Auckland's policy makers need to tread very carefully as they ponder raising petrol taxes, imposing road tolls, or even asking the government to raise GST in New Zealand's biggest city to pay for a NZ$15 billion shortfall for major transport projects over the next three decades, Prime Minister John Key says.
Auckland mayor Len Brown is today releasing a discussion document outlining possible ways to pay for the projected shortfall in funding for the city's desired transport projects, which also includes visitor taxes on hotel and motel beds, and a higher airport departure tax.
The central government acknowledged Aucklanders needed to have the discussion about how to fund the projects, but was wary that households were already facing higher EQC premiums and insurance costs Prime Minister John Key said on TVOne's Breakfast programme this morning. The government was already investing a large amount of money in Auckland transport, and Aucklanders needed to think about what priority to give each desired project.
The council would have to approach the government in order to make most of the changes, meaning the government could veto the council’s ability to raise money through these mechanisms, like raising GST in Auckland.
"We like user pays, but this may not be user pays. They may well put a tax on you for something you’re not going to use,” Key said on Breakfast.
The government had closed down regional petrol taxes because it thought the administration of them, and the amount that was going to be raised, did not warrant that type of tax.
“What we worry about is any tax sucks money out of the economy. There’s a limited amount of money in the economy. So when you put up a tax, or you tax people more, then it sucks that money out,” Key said.
He noted the Green Party’s call last year for a levy to be placed on people earning more than NZ$48,000 a year to help pay for the Christchurch rebuild – a policy he was against.
“Now we’re paying three times as much for our EQC levies, and the general increase in insurance across the country is very high.
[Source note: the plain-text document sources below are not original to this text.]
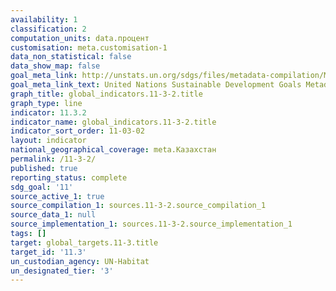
 ```yaml
---
availability: 1
classification: 2
computation_units: data.процент
customisation: meta.customisation-1
data_non_statistical: false
data_show_map: false
goal_meta_link: http://unstats.un.org/sdgs/files/metadata-compilation/Metadata-Goal-11.pdf
goal_meta_link_text: United Nations Sustainable Development Goals Metadata (pdf 2066kB)
graph_title: global_indicators.11-3-2.title
graph_type: line
indicator: 11.3.2
indicator_name: global_indicators.11-3-2.title
indicator_sort_order: 11-03-02
layout: indicator
national_geographical_coverage: meta.Казахстан
permalink: /11-3-2/
published: true
reporting_status: complete
sdg_goal: '11'
source_active_1: true
source_compilation_1: sources.11-3-2.source_compilation_1
source_data_1: null
source_implementation_1: sources.11-3-2.source_implementation_1
tags: []
target: global_targets.11-3.title
target_id: '11.3'
un_custodian_agency: UN-Habitat
un_designated_tier: '3'
---
```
A lot of people are now saying, ‘I can’t afford to pay my insurance’. My point was, how would you have paid for the levy?" Key said.
“Whenever you put another cost on a household, you’ve got to think what have they got to give up to pay for that? If you’re a high income household, you might be able to meet that cost, but for a lot of households in Auckland, they’re not high income households. So I’m saying we need to tread very carefully through this stuff," he said.
'Cost of living is an issue'
Meanwhile, speaking on Newstalk ZB this morning, Key said he did not think consumers could afford a big increase in taxes at the present time.
“We’ve just gone through an election campaign where people said cost of living is an issue,” he said.
“At one level, let’s acknowledge that [Len Brown] is saying there is a shopping list of things that he would want to deliver in terms of infrastructure, and he is saying here’s some options to pay for it," Key said.
“I would say that the government has invested, and is investing a massive amount in that infrastructure at the moment...so whatever he’s talking about is some way off. We need to work our way through all of those things," he said.
"There is no free lunch here. Yes, we have to pay for infrastructure. [But] if we put on all of those costs there will be a significant impact on consumers."